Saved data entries
━━━━

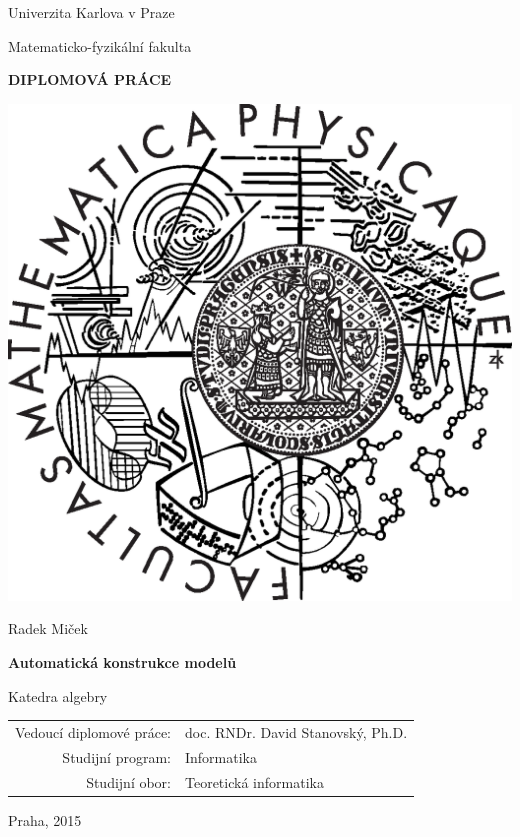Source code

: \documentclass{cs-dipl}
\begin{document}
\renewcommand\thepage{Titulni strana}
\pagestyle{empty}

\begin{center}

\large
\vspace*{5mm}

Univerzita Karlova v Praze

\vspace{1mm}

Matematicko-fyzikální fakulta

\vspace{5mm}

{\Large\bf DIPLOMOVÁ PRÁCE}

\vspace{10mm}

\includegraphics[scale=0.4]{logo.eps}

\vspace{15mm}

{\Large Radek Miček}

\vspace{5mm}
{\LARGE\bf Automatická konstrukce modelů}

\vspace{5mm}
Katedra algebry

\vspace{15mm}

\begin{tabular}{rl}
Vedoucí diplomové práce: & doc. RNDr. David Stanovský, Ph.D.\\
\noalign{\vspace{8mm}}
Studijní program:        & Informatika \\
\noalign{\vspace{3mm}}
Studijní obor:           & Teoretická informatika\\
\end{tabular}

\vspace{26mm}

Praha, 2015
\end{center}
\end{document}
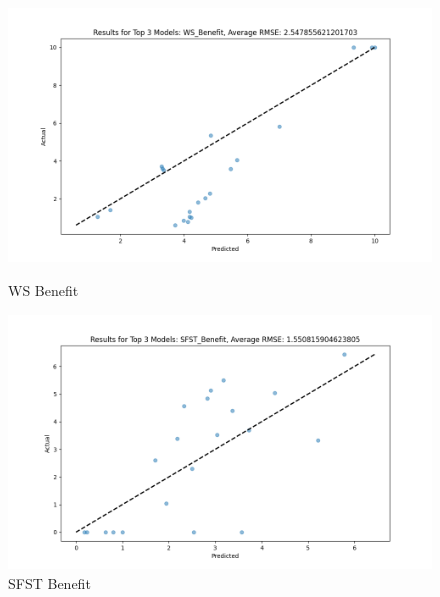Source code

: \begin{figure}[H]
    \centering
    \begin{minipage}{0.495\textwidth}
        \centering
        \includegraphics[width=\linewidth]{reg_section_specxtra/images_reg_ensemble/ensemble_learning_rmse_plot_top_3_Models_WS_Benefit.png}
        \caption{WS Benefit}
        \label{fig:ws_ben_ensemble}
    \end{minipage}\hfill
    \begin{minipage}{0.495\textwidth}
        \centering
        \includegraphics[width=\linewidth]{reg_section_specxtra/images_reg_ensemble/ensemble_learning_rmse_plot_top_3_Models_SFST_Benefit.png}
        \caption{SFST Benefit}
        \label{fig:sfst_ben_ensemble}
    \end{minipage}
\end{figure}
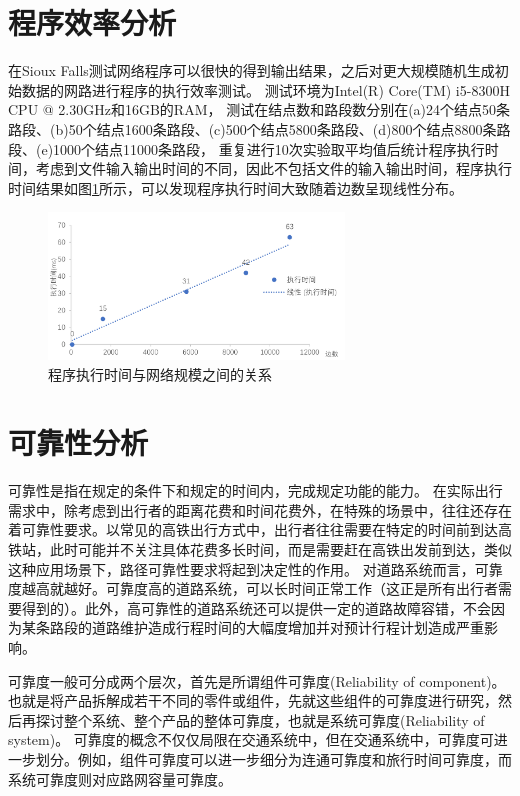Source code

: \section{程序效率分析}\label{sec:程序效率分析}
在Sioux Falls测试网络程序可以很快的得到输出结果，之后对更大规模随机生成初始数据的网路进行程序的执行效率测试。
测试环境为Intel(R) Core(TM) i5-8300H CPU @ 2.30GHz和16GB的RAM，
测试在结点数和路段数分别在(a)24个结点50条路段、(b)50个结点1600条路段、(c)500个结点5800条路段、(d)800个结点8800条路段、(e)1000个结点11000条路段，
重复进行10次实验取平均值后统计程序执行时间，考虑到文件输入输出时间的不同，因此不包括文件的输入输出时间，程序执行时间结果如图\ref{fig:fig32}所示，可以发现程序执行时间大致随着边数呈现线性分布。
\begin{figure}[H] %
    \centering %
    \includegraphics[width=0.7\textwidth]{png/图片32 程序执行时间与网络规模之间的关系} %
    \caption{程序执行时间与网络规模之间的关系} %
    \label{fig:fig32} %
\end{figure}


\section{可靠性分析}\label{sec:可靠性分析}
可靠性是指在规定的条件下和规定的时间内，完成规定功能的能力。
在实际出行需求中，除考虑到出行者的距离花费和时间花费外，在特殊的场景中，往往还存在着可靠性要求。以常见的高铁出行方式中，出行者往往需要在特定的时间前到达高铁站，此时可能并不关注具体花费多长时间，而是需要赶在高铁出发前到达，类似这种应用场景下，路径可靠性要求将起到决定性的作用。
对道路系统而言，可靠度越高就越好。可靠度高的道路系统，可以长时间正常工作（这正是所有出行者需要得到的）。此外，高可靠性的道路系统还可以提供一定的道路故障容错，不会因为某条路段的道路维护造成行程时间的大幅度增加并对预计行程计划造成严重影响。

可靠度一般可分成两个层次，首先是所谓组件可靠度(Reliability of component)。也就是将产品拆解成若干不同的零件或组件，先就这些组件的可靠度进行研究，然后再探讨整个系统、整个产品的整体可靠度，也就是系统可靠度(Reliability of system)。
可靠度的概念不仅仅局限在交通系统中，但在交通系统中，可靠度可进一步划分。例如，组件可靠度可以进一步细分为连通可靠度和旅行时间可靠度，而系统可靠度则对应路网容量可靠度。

━━━━

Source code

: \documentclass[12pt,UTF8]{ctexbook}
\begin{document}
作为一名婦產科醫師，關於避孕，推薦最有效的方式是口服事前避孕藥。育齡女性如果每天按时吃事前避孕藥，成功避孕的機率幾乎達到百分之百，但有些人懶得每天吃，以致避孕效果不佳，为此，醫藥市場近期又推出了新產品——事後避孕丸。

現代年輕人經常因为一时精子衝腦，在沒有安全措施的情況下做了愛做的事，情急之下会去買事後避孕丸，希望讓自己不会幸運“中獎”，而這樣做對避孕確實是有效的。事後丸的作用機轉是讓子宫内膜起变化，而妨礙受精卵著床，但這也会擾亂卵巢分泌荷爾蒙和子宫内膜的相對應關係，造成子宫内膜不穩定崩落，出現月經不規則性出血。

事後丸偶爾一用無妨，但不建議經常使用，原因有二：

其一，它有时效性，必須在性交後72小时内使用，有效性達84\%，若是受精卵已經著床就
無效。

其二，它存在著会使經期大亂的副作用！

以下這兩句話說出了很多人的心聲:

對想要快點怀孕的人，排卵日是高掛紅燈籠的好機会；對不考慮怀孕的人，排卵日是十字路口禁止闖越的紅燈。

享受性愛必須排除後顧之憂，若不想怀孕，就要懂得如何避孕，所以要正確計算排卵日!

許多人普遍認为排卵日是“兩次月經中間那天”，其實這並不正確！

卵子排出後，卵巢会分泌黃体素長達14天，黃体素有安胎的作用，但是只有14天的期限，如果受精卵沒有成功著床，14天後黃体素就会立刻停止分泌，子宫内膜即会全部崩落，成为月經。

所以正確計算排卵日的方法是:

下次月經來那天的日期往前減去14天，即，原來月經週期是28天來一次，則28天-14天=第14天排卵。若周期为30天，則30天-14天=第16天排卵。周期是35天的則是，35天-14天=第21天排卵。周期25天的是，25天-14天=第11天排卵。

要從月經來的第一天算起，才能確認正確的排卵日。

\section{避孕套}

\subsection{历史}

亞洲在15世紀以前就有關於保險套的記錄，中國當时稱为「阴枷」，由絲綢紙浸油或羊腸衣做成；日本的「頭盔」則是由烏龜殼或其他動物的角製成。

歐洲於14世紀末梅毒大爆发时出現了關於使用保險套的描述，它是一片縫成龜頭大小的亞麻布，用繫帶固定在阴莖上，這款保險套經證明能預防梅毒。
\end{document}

━━━━

● What the task requires:
Check each line of the entries above for the string "figure", and return those that contain it.

● Output of the task:
: \begin{figure}[H]
\end{figure}
\begin{figure}[H] %
\end{figure}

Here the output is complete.